Selon l’Organisation des Nations Unies pour l’alimentation et l’agriculture (FAO), les tempêtes de sable et de poussière affectent désormais 151 pays dans le monde, ce qui a un impact sur l’environnement, l’agriculture, la sécurité alimentaire, la santé humaine, le transport, les systèmes énergétiques et les économies.
En réponse à cette crise croissante, l’Assemblée générale des Nations Unies a déclaré 2025-2034 la « Decade des Nations Unies sur la lutte contre les tempêtes de sable et de poussière », une initiative lancée le 10 juillet 2024. L’assemblée a appelé le secrétaire général de l’ONU à organiser des efforts d’une décennie à des niveaux mondiaux et à d’autres parties prenantes.
La Chine a intensifié ses efforts pour lutter contre la désertification et la dégradation des terres, en particulier dans ses provinces du Nord.
Depuis juin 2023, le pays a complété plus de 6,67 millions d’hectares de forêt et de restauration des terres dans le cadre d’une stratégie nationale pour renforcer la sécurité écologique dans ses régions arides.
Ce printemps a connu des progrès rapides dans le cadre du programme forestier de la lutte contre les trois nords (TSFP), l’une des plus grandes initiatives de boisement au monde.
Dans les régions orientales, des avancées importantes ont été réalisées pour stabiliser des dunes changeantes dans des zones telles que Horqin et Hunshandake, où plus de 948 000 hectares de terrains de sable ont été stabilisés.
Dans la partie centrale du pays, autour du grand virage du fleuve jaune, les efforts se sont concentrés sur le contrôle de l’érosion du sable et de l’eau. Jusqu’à présent, 3,18 millions d’hectares de terres ont été réhabilités, contribuant à une réduction notable des sédiments qui coulent dans la rivière.
Pendant ce temps, en Occident, le long du couloir hexi et de la périphérie du désert de Taklimakan, la Chine a renforcé les barrières écologiques en élargissant les forêts et les prairies. En conséquence, le bord du désert de Tengger aurait reculé de 25 kilomètres.
Zhang Shengdong, directeur adjoint du Département de protection écologique de la National Forestry and Grassland Administration, a noté qu’au cours des deux dernières années, le gouvernement central a investi 57,7 milliards de yuans (environ 8 milliards de dollars) et a lancé 369 projets majeurs, traitant un total de 8,2 millions d’hectares de terres.
Il a décrit cette période comme la phase la plus intensive de l’investissement, de la réussite et de l’impact dans l’histoire du programme. Couvrant près de 47% de la masse terrestre chinoise, la TSFP a été stratégiquement divisée en 68 zones de base, avec une planification et une coordination scientifiques entre les départements et les provinces guidant les solutions localisées.
Au niveau local, les efforts continuent d’innover. À Xilingol, en Mongolie intérieure, les autorités construisent plus de 600 km de routes dans les zones rurales et pastorales.
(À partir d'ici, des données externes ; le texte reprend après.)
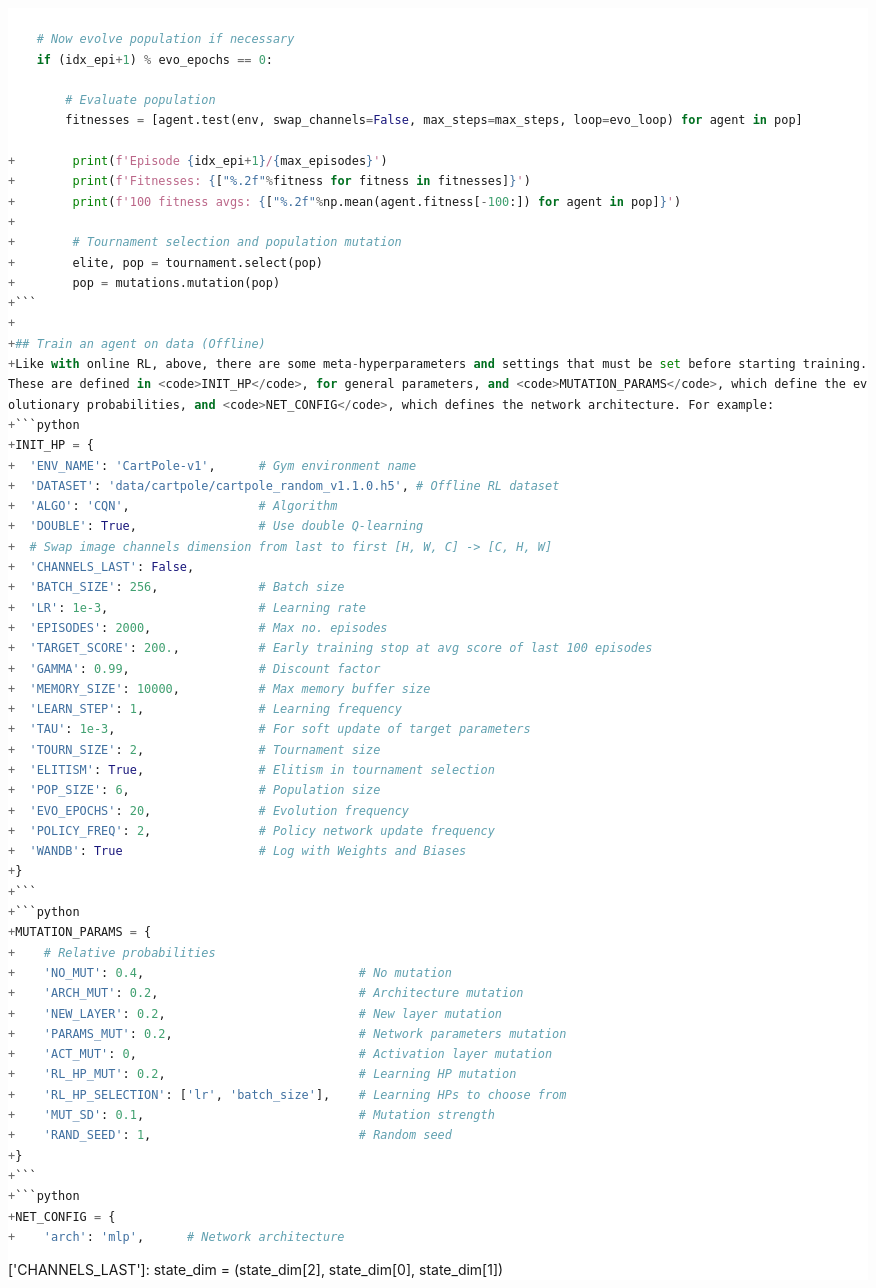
  ```python
 
     # Now evolve population if necessary
     if (idx_epi+1) % evo_epochs == 0:
         
         # Evaluate population
         fitnesses = [agent.test(env, swap_channels=False, max_steps=max_steps, loop=evo_loop) for agent in pop]
 
+        print(f'Episode {idx_epi+1}/{max_episodes}')
+        print(f'Fitnesses: {["%.2f"%fitness for fitness in fitnesses]}')
+        print(f'100 fitness avgs: {["%.2f"%np.mean(agent.fitness[-100:]) for agent in pop]}')
+
+        # Tournament selection and population mutation
+        elite, pop = tournament.select(pop)
+        pop = mutations.mutation(pop)
+```
+
+## Train an agent on data (Offline)
+Like with online RL, above, there are some meta-hyperparameters and settings that must be set before starting training. These are defined in <code>INIT_HP</code>, for general parameters, and <code>MUTATION_PARAMS</code>, which define the evolutionary probabilities, and <code>NET_CONFIG</code>, which defines the network architecture. For example:
+```python
+INIT_HP = {
+  'ENV_NAME': 'CartPole-v1',      # Gym environment name
+  'DATASET': 'data/cartpole/cartpole_random_v1.1.0.h5', # Offline RL dataset
+  'ALGO': 'CQN',                  # Algorithm
+  'DOUBLE': True,                 # Use double Q-learning
+  # Swap image channels dimension from last to first [H, W, C] -> [C, H, W]
+  'CHANNELS_LAST': False,
+  'BATCH_SIZE': 256,              # Batch size
+  'LR': 1e-3,                     # Learning rate
+  'EPISODES': 2000,               # Max no. episodes
+  'TARGET_SCORE': 200.,           # Early training stop at avg score of last 100 episodes
+  'GAMMA': 0.99,                  # Discount factor
+  'MEMORY_SIZE': 10000,           # Max memory buffer size
+  'LEARN_STEP': 1,                # Learning frequency
+  'TAU': 1e-3,                    # For soft update of target parameters
+  'TOURN_SIZE': 2,                # Tournament size
+  'ELITISM': True,                # Elitism in tournament selection
+  'POP_SIZE': 6,                  # Population size
+  'EVO_EPOCHS': 20,               # Evolution frequency
+  'POLICY_FREQ': 2,               # Policy network update frequency
+  'WANDB': True                   # Log with Weights and Biases
+}
+```
+```python
+MUTATION_PARAMS = {
+    # Relative probabilities
+    'NO_MUT': 0.4,                              # No mutation
+    'ARCH_MUT': 0.2,                            # Architecture mutation
+    'NEW_LAYER': 0.2,                           # New layer mutation
+    'PARAMS_MUT': 0.2,                          # Network parameters mutation
+    'ACT_MUT': 0,                               # Activation layer mutation
+    'RL_HP_MUT': 0.2,                           # Learning HP mutation
+    'RL_HP_SELECTION': ['lr', 'batch_size'],    # Learning HPs to choose from
+    'MUT_SD': 0.1,                              # Mutation strength
+    'RAND_SEED': 1,                             # Random seed
+}
+```
+```python
+NET_CONFIG = {
+    'arch': 'mlp',      # Network architecture
 ```

 ['CHANNELS_LAST']: state_dim = (state_dim[2], state_dim[0], state_dim[1])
Ces routes servent de barrière en forme de grille pour diviser et bloquer le mouvement des dunes de sable mobiles.
Le long du bord du désert de Taklimakan dans le Xinjiang, un «couloir photovoltaïque» massif, «s’étendant environ 800 km de long et plus de 1 km de large, est en cours de construction. Ce projet à double usage vise à prévenir l’expansion du désert tout en favorisant l’utilisation d’énergies renouvelables.
La technologie joue un rôle de plus en plus central dans le contrôle de la désertification. La Chine utilise désormais largement les drones sans pilote pour la livraison de semis, ainsi que les machines de pose de sable et les équipements spécialisés de fixation de sable, qui ont tous une efficacité considérablement améliorée.
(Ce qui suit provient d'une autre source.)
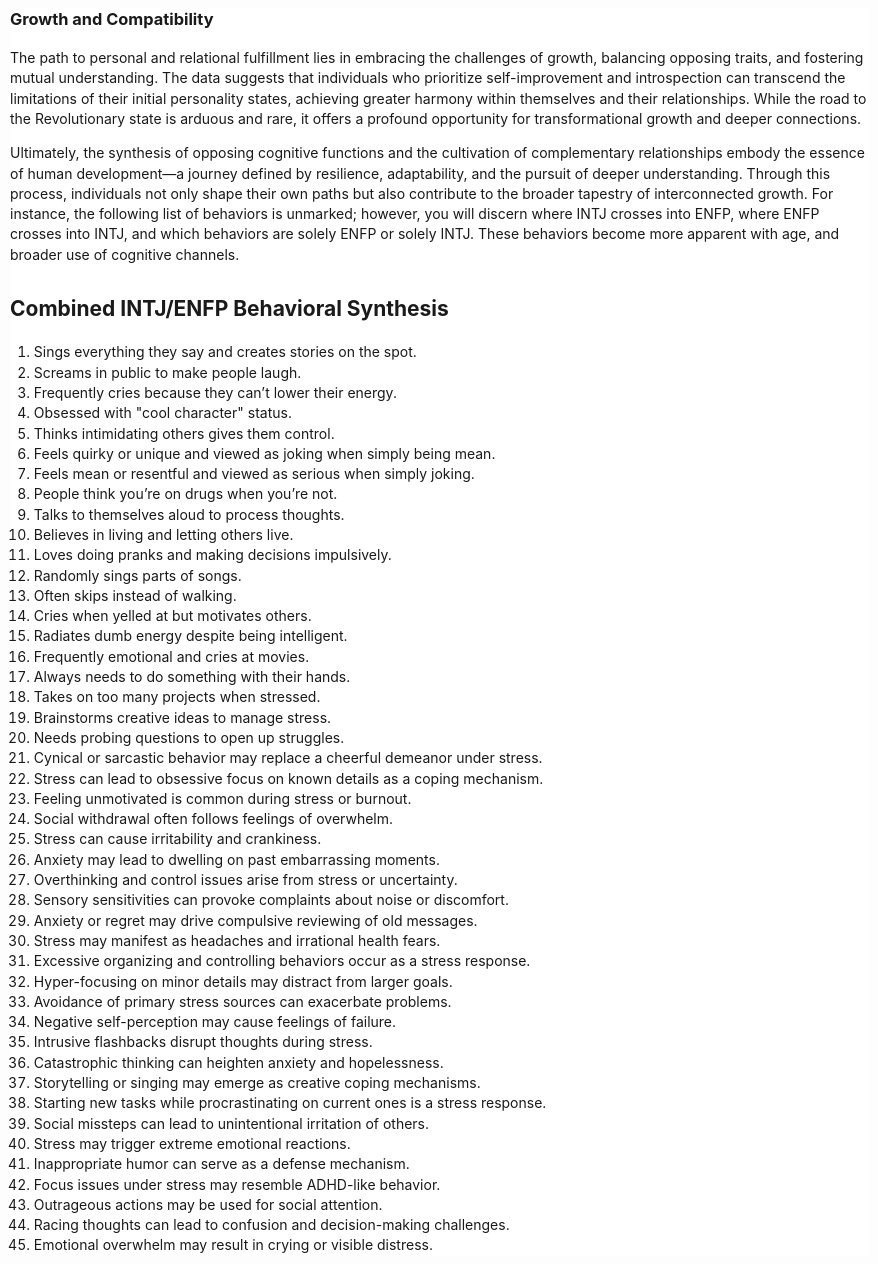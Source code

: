 ### **Growth and Compatibility** 

The path to personal and relational fulfillment lies in embracing the challenges of growth, balancing opposing traits, and fostering mutual understanding. The data suggests that individuals who prioritize self-improvement and introspection can transcend the limitations of their initial personality states, achieving greater harmony within themselves and their relationships. While the road to the Revolutionary state is arduous and rare, it offers a profound opportunity for transformational growth and deeper connections.

Ultimately, the synthesis of opposing cognitive functions and the cultivation of complementary relationships embody the essence of human development—a journey defined by resilience, adaptability, and the pursuit of deeper understanding. Through this process, individuals not only shape their own paths but also contribute to the broader tapestry of interconnected growth. For instance, the following list of behaviors is unmarked; however, you will discern where INTJ crosses into ENFP, where ENFP crosses into INTJ, and which behaviors are solely ENFP or solely INTJ. These behaviors become more apparent with age, and broader use of cognitive channels.

## Combined INTJ/ENFP Behavioral Synthesis

1. Sings everything they say and creates stories on the spot. 
2. Screams in public to make people laugh. 
3. Frequently cries because they can’t lower their energy. 
4. Obsessed with "cool character" status. 
5. Thinks intimidating others gives them control. 
6. Feels quirky or unique and viewed as joking when simply being mean.
7. Feels mean or resentful and viewed as serious when simply joking. 
8. People think you’re on drugs when you’re not.
9. Talks to themselves aloud to process thoughts.
10. Believes in living and letting others live.
11. Loves doing pranks and making decisions impulsively.
12. Randomly sings parts of songs.
13. Often skips instead of walking.
14. Cries when yelled at but motivates others.
15. Radiates dumb energy despite being intelligent.
16. Frequently emotional and cries at movies.
17. Always needs to do something with their hands.
18. Takes on too many projects when stressed.
19. Brainstorms creative ideas to manage stress.
20. Needs probing questions to open up struggles.
21. Cynical or sarcastic behavior may replace a cheerful demeanor under stress. 
22. Stress can lead to obsessive focus on known details as a coping mechanism. 
23. Feeling unmotivated is common during stress or burnout. 
24. Social withdrawal often follows feelings of overwhelm. 
25. Stress can cause irritability and crankiness.
26. Anxiety may lead to dwelling on past embarrassing moments. 
27. Overthinking and control issues arise from stress or uncertainty. 
28. Sensory sensitivities can provoke complaints about noise or discomfort. 
29. Anxiety or regret may drive compulsive reviewing of old messages. 
30. Stress may manifest as headaches and irrational health fears. 
31. Excessive organizing and controlling behaviors occur as a stress response. 
32. Hyper-focusing on minor details may distract from larger goals. 
33. Avoidance of primary stress sources can exacerbate problems. 
34. Negative self-perception may cause feelings of failure. 
35. Intrusive flashbacks disrupt thoughts during stress. 
36. Catastrophic thinking can heighten anxiety and hopelessness. 
37. Storytelling or singing may emerge as creative coping mechanisms. 
38. Starting new tasks while procrastinating on current ones is a stress response. 
39. Social missteps can lead to unintentional irritation of others. 
40. Stress may trigger extreme emotional reactions. 
41. Inappropriate humor can serve as a defense mechanism. 
42. Focus issues under stress may resemble ADHD-like behavior. 
43. Outrageous actions may be used for social attention. 
44. Racing thoughts can lead to confusion and decision-making challenges. 
45. Emotional overwhelm may result in crying or visible distress.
Selon Lu Qi, directeur de l’Institut de recherche de projets Three-North sous l’Académie chinoise de foresterie, plus de 100 percées scientifiques et technologiques majeures ont été mises en œuvre dans la région. Le bricolage mécanisé représente désormais près de 50% des opérations de contrôle du désert, tandis que l’amélioration des espèces d’arbres et de graminées est utilisée dans plus de 70% des zones reborisées.
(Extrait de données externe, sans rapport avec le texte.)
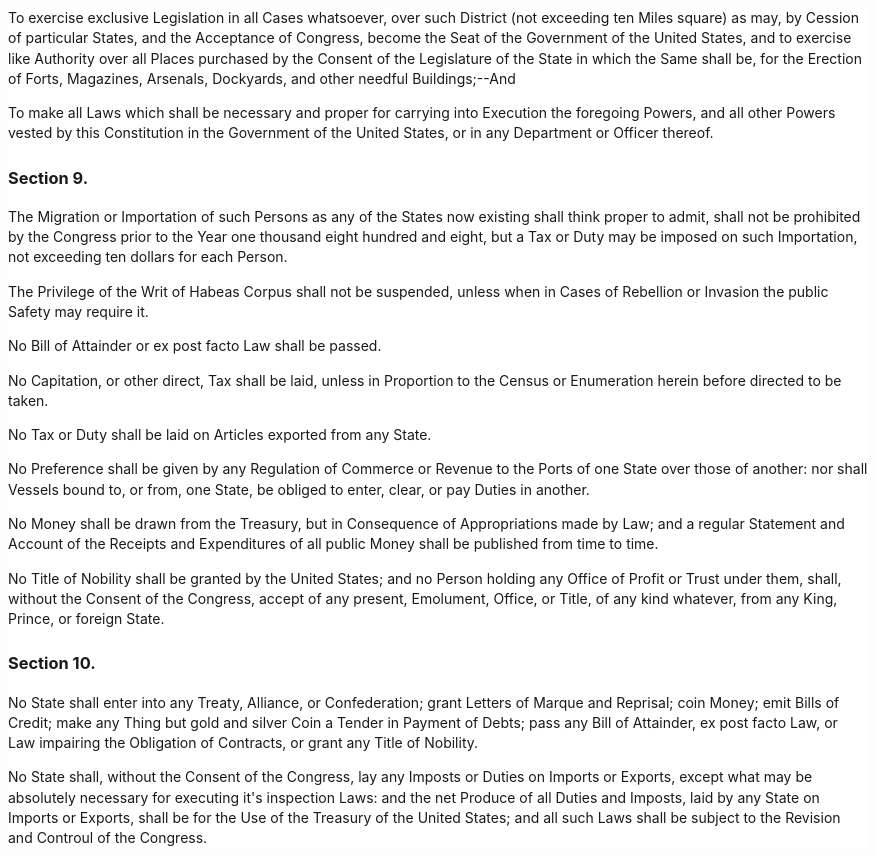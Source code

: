 To exercise exclusive Legislation in all Cases whatsoever,
over such District (not exceeding ten Miles square) as may,
by Cession of particular States, and the Acceptance of Congress,
become the Seat of the Government of the United States, and to
exercise like Authority over all Places purchased by the Consent
of the Legislature of the State in which the Same shall be,
for the Erection of Forts, Magazines, Arsenals, Dockyards,
and other needful Buildings;--And

To make all Laws which shall be necessary and proper for carrying
into Execution the foregoing Powers, and all other Powers vested
by this Constitution in the Government of the United States,
or in any Department or Officer thereof.

### Section 9.  
The Migration or Importation of such Persons as any
of the States now existing shall think proper to admit, shall not
be prohibited by the Congress prior to the Year one thousand eight
hundred and eight, but a Tax or Duty may be imposed on such Importation,
not exceeding ten dollars for each Person.

The Privilege of the Writ of Habeas Corpus shall not be suspended, unless
when in Cases of Rebellion or Invasion the public Safety may require it.

No Bill of Attainder or ex post facto Law shall be passed.

No Capitation, or other direct, Tax shall be laid, unless in Proportion
to the Census or Enumeration herein before directed to be taken.

No Tax or Duty shall be laid on Articles exported from any State.

No Preference shall be given by any Regulation of Commerce or Revenue
to the Ports of one State over those of another: nor shall Vessels bound to,
or from, one State, be obliged to enter, clear, or pay Duties in another.

No Money shall be drawn from the Treasury, but in Consequence
of Appropriations made by Law; and a regular Statement and Account
of the Receipts and Expenditures of all public Money shall be
published from time to time.

No Title of Nobility shall be granted by the United States;
and no Person holding any Office of Profit or Trust under them, shall,
without the Consent of the Congress, accept of any present, Emolument,
Office, or Title, of any kind whatever, from any King, Prince,
or foreign State.

### Section 10.  
No State shall enter into any Treaty, Alliance, or
Confederation; grant Letters of Marque and Reprisal; coin Money;
emit Bills of Credit; make any Thing but gold and silver Coin a Tender
in Payment of Debts; pass any Bill of Attainder, ex post facto Law,
or Law impairing the Obligation of Contracts, or grant any Title of Nobility.

No State shall, without the Consent of the Congress, lay any Imposts or Duties
on Imports or Exports, except what may be absolutely necessary for executing
it's inspection Laws: and the net Produce of all Duties and Imposts,
laid by any State on Imports or Exports, shall be for the Use of the Treasury
of the United States; and all such Laws shall be subject to the Revision
and Controul of the Congress.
Alors que le monde se lance dans la première année de la décennie des Nations Unies pour lutter contre les tempêtes de sable et de poussière, les réalisations de la Chine servent d’exemple puissant de la façon dont les efforts à grande échelle et axés sur la science, soutenus par l’innovation et la coopération interrégionale, peuvent contribuer à la résilience mondiale et à la durabilité environnementale.